I discovered a code block that was taking more than five seconds to run while trying to restructure some code that had just become very sluggish.
Two statements make up the code:
IEnumerable<int> StudentIds = _entities.Filters .Where(x => x.TeacherId == Profile.TeacherId.Value && x.StudentId != null) .Select(x => x.StudentId) .Distinct<int>();
_entities.StudentClassrooms .Include("ClassroomTerm.Classroom.School.District") .Include("ClassroomTerm.Teacher.Profile") .Include("Student") .Where(x => StudentIds.Contains(x.StudentId) && x.ClassroomTerm.IsActive && x.ClassroomTerm.Classroom.IsActive && x.ClassroomTerm.Classroom.School.IsActive && x.ClassroomTerm.Classroom.School.District.IsActive).AsQueryable<StudentClassroom>();
It's a little disorganized, but I first get a distinct list of Ids from one Table (Filters), after which I query another Table using that list.
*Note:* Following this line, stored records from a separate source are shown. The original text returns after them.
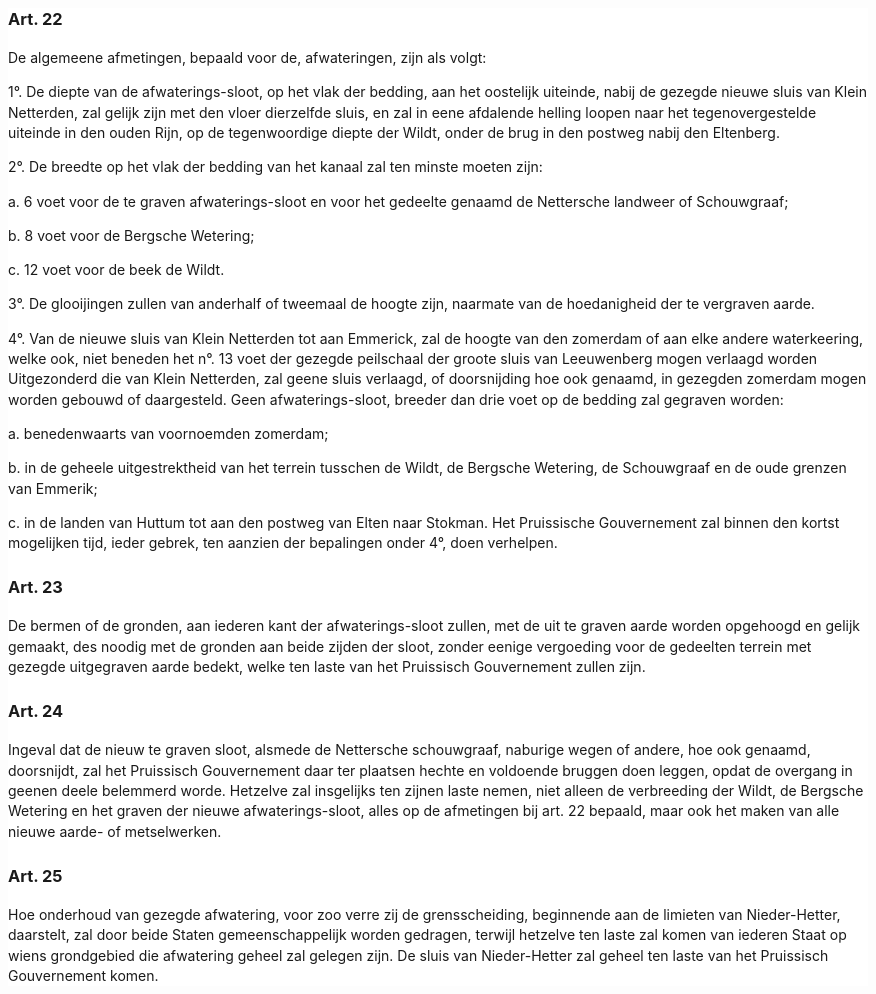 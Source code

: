 ### Art.  22  

De algemeene afmetingen, bepaald voor de, afwateringen, zijn als volgt: 

1°. De diepte van de afwaterings-sloot, op het vlak der bedding, aan het oostelijk uiteinde, nabij de gezegde nieuwe sluis van Klein Netterden, zal gelijk zijn met den vloer dierzelfde sluis, en zal in eene afdalende helling loopen naar het tegenovergestelde uiteinde in den ouden Rijn, op de tegenwoordige diepte der Wildt, onder de brug in den postweg nabij den Eltenberg.  

2°. De breedte op het vlak der bedding van het kanaal zal ten minste moeten zijn: 

a. 6 voet voor de te graven afwaterings-sloot en voor het gedeelte genaamd de Nettersche landweer of Schouwgraaf;  

b. 8 voet voor de Bergsche Wetering;  

c. 12 voet voor de beek de Wildt.    

3°. De glooijingen zullen van anderhalf of tweemaal de hoogte zijn, naarmate van de hoedanigheid der te vergraven aarde.  

4°. Van de nieuwe sluis van Klein Netterden tot aan Emmerick, zal de hoogte van den zomerdam of aan elke andere waterkeering, welke ook, niet beneden het n°. 13 voet der gezegde peilschaal der groote sluis van Leeuwenberg mogen verlaagd worden   Uitgezonderd die van Klein Netterden, zal geene sluis verlaagd, of doorsnijding hoe ook genaamd, in gezegden zomerdam mogen worden gebouwd of daargesteld. Geen afwaterings-sloot, breeder dan drie voet op de bedding zal gegraven worden: 

a. benedenwaarts van voornoemden zomerdam;  

b. in de geheele uitgestrektheid van het terrein tusschen de Wildt, de Bergsche Wetering, de Schouwgraaf en de oude grenzen van Emmerik;  

c. in de landen van Huttum tot aan den postweg van Elten naar Stokman.   Het Pruissische Gouvernement zal binnen den kortst mogelijken tijd, ieder gebrek, ten aanzien der bepalingen onder 4°, doen verhelpen.  

### Art.  23  

De bermen of de gronden, aan iederen kant der afwaterings-sloot zullen, met de uit te graven aarde worden opgehoogd en gelijk gemaakt, des noodig met de gronden aan beide zijden der sloot, zonder eenige vergoeding voor de gedeelten terrein met gezegde uitgegraven aarde bedekt, welke ten laste van het Pruissisch Gouvernement zullen zijn.  

### Art.  24  

Ingeval dat de nieuw te graven sloot, alsmede de Nettersche schouwgraaf, naburige wegen of andere, hoe ook genaamd, doorsnijdt, zal het Pruissisch Gouvernement daar ter plaatsen hechte en voldoende bruggen doen leggen, opdat de overgang in geenen deele belemmerd worde. Hetzelve zal insgelijks ten zijnen laste nemen, niet alleen de verbreeding der Wildt, de Bergsche Wetering en het graven der nieuwe afwaterings-sloot, alles op de afmetingen bij art. 22 bepaald, maar ook het maken van alle nieuwe aarde- of metselwerken.  

### Art.  25  

Hoe onderhoud van gezegde afwatering, voor zoo verre zij de grensscheiding, beginnende aan de limieten van Nieder-Hetter, daarstelt, zal door beide Staten gemeenschappelijk worden gedragen, terwijl hetzelve ten laste zal komen van iederen Staat op wiens grondgebied die afwatering geheel zal gelegen zijn. De sluis van Nieder-Hetter zal geheel ten laste van het Pruissisch Gouvernement komen.  
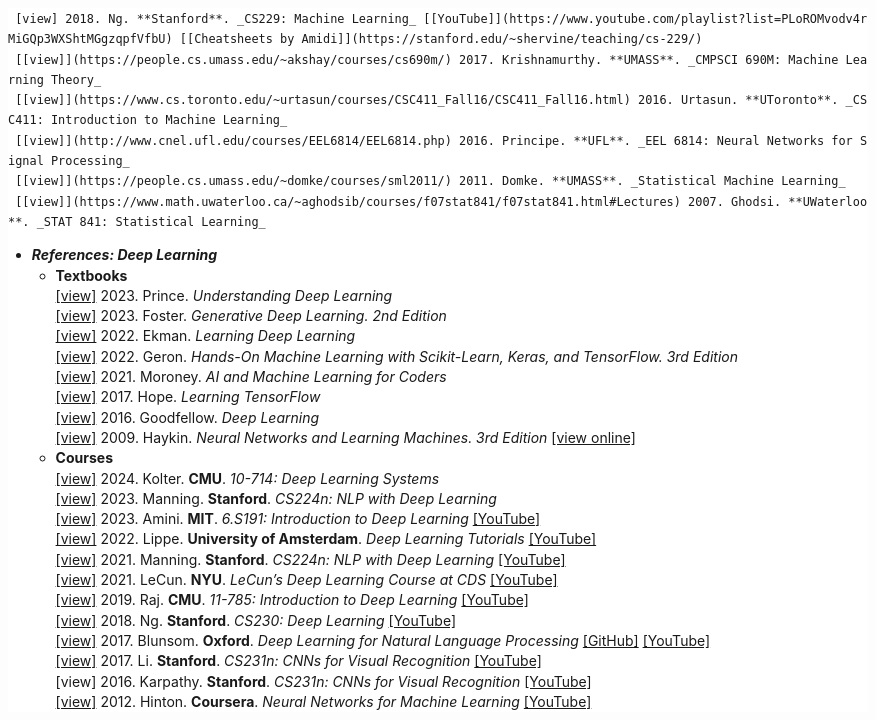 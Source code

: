      [view] 2018. Ng. **Stanford**. _CS229: Machine Learning_ [[YouTube]](https://www.youtube.com/playlist?list=PLoROMvodv4rMiGQp3WXShtMGgzqpfVfbU) [[Cheatsheets by Amidi]](https://stanford.edu/~shervine/teaching/cs-229/)  
     [[view]](https://people.cs.umass.edu/~akshay/courses/cs690m/) 2017. Krishnamurthy. **UMASS**. _CMPSCI 690M: Machine Learning Theory_  
     [[view]](https://www.cs.toronto.edu/~urtasun/courses/CSC411_Fall16/CSC411_Fall16.html) 2016. Urtasun. **UToronto**. _CSC411: Introduction to Machine Learning_  
     [[view]](http://www.cnel.ufl.edu/courses/EEL6814/EEL6814.php) 2016. Principe. **UFL**. _EEL 6814: Neural Networks for Signal Processing_  
     [[view]](https://people.cs.umass.edu/~domke/courses/sml2011/) 2011. Domke. **UMASS**. _Statistical Machine Learning_  
     [[view]](https://www.math.uwaterloo.ca/~aghodsib/courses/f07stat841/f07stat841.html#Lectures) 2007. Ghodsi. **UWaterloo**. _STAT 841: Statistical Learning_  

* **_References: Deep Learning_**  
  * **Textbooks**  
    [[view]](https://udlbook.github.io/udlbook/) 2023. Prince. _Understanding Deep Learning_  
    [[view]](https://www.oreilly.com/library/view/generative-deep-learning/9781098134174/) 2023. Foster. _Generative Deep Learning. 2nd Edition_  
    [[view]](https://www.pearson.com/us/higher-education/program/Ekman-Learning-Deep-Learning-Theory-and-Practice-of-Neural-Networks-Computer-Vision-Natural-Language-Processing-and-Transformers-Using-Tensor-Flow/PGM100003086745.html?tab=overview) 2022. Ekman. _Learning Deep Learning_  
    [[view]](https://www.oreilly.com/library/view/hands-on-machine-learning/9781098125967/?_gl=1*127qhhj*_ga*OTIyNzg4NTYwLjE2OTA1OTAxMDk.*_ga_092EL089CH*MTY5MDU5MDEwOS4xLjEuMTY5MDU5MDE2Ny4yLjAuMA..) 2022. Geron. _Hands-On Machine Learning with Scikit-Learn, Keras, and TensorFlow. 3rd Edition_  
    [[view]](https://www.oreilly.com/library/view/ai-and-machine/9781492078180/) 2021. Moroney. _AI and Machine Learning for Coders_  
    [[view]](https://www.oreilly.com/library/view/learning-tensorflow/9781491978504/) 2017. Hope. _Learning TensorFlow_  
    [[view]](https://www.deeplearningbook.org/) 2016. Goodfellow. _Deep Learning_  
    [[view]](https://www.pearson.com/us/higher-education/program/Haykin-Neural-Networks-and-Learning-Machines-3rd-Edition/PGM320370.html) 2009. Haykin. _Neural Networks and Learning Machines. 3rd Edition_ [[view online]](https://cours.etsmtl.ca/sys843/REFS/Books/ebook_Haykin09.pdf)  
  * **Courses**  
    [[view]](https://dlsyscourse.org/) 2024. Kolter. **CMU**. _10-714: Deep Learning Systems_  
    [[view]](https://web.stanford.edu/class/cs224n/) 2023. Manning. **Stanford**. _CS224n: NLP with Deep Learning_  
    [[view]](http://introtodeeplearning.com/) 2023. Amini. **MIT**. _6.S191: Introduction to Deep Learning_ [[YouTube]](https://www.youtube.com/playlist?list=PLtBw6njQRU-rwp5__7C0oIVt26ZgjG9NI)  
    [[view]](https://uvadlc-notebooks.readthedocs.io/en/latest/index.html) 2022. Lippe. **University of Amsterdam**. _Deep Learning Tutorials_ [[YouTube]](https://www.youtube.com/playlist?list=PLdlPlO1QhMiAkedeu0aJixfkknLRxk1nA)  
    [[view]](https://web.stanford.edu/class/archive/cs/cs224n/cs224n.1214/) 2021. Manning. **Stanford**. _CS224n: NLP with Deep Learning_ [[YouTube]](https://www.youtube.com/playlist?app=desktop&list=PLoROMvodv4rOSH4v6133s9LFPRHjEmbmJ)  
    [[view]](https://cds.nyu.edu/deep-learning/) 2021. LeCun. **NYU**. _LeCun’s Deep Learning Course at CDS_ [[YouTube]](https://www.youtube.com/playlist?list=PLLHTzKZzVU9e6xUfG10TkTWApKSZCzuBI)  
    [[view]](https://www.cs.cmu.edu/~bhiksha/courses/deeplearning/Fall.2019/www.f19/) 2019. Raj. **CMU**. _11-785: Introduction to Deep Learning_ [[YouTube]](https://www.youtube.com/playlist?app=desktop&list=PLp-0K3kfddPwz13VqV1PaMXF6V6dYdEsj)  
    [[view]](https://cs230.stanford.edu/) 2018. Ng. **Stanford**. _CS230: Deep Learning_ [[YouTube]](https://www.youtube.com/playlist?list=PLoROMvodv4rOABXSygHTsbvUz4G_YQhOb)  
    [[view]](http://www.cs.ox.ac.uk/teaching/courses/2016-2017/dl/) 2017. Blunsom. **Oxford**. _Deep Learning for Natural Language Processing_ [[GitHub]](https://github.com/oxford-cs-deepnlp-2017/lectures) [[YouTube]](https://www.youtube.com/playlist?list=PL613dYIGMXoZBtZhbyiBqb0QtgK6oJbpm)  
    [[view]](http://cs231n.stanford.edu/2017/) 2017. Li. **Stanford**. _CS231n: CNNs for Visual Recognition_ [[YouTube]](https://www.youtube.com/playlist?app=desktop&list=PL3FW7Lu3i5JvHM8ljYj-zLfQRF3EO8sYv)  
    [view] 2016. Karpathy. **Stanford**. _CS231n: CNNs for Visual Recognition_ [[YouTube]](https://www.youtube.com/playlist?list=PLkt2uSq6rBVctENoVBg1TpCC7OQi31AlC)  
    [[view]](https://www.cs.toronto.edu/~hinton/) 2012. Hinton. **Coursera**.  _Neural Networks for Machine Learning_ [[YouTube]](https://www.youtube.com/playlist?list=PLoRl3Ht4JOcdU872GhiYWf6jwrk_SNhz9)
Despite the fact that they are tiny tables, the query time is still 5 or more seconds.
I entered this into LINQPad, and it revealed that it executed 1000 "distinct" queries after completing the bottom query.
I altered the "StudentIds" code on a whim by just appending.ToArray() to the end. It now takes just around 100ms to finish the identical query thanks to this 1000x performance improvement.
What's going on? Why am I misusing this?
One of the dangers of postponed execution in Linq is this: When you first try
not a collection stored in memory. It will thus execute the second query on the database once again each time it is used.
forcing the initial query's execution using
a memory collection, together with the
A portion of your second query will run over this collection, which has a set order of objects in it. This is translated to a SQL-like object.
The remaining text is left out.